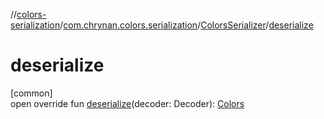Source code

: //[colors-serialization](../../../index.md)/[com.chrynan.colors.serialization](../index.md)/[ColorsSerializer](index.md)/[deserialize](deserialize.md)

# deserialize

[common]\
open override fun [deserialize](deserialize.md)(decoder: Decoder): [Colors](../../../../colors-theme/colors-theme/com.chrynan.colors.theme/-colors/index.md)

-- -- --

-- Task prompt --
Only the text of the records belongs in the answer; reproduce it verbatim, with no pictures.

-- Written answer --
Source code

: //[colors-serialization](../../../index.md)/[com.chrynan.colors.serialization](../index.md)/[ColorsSerializer](index.md)/[deserialize](deserialize.md)

# deserialize

[common]\
open override fun [deserialize](deserialize.md)(decoder: Decoder): [Colors](../../../../colors-theme/colors-theme/com.chrynan.colors.theme/-colors/index.md)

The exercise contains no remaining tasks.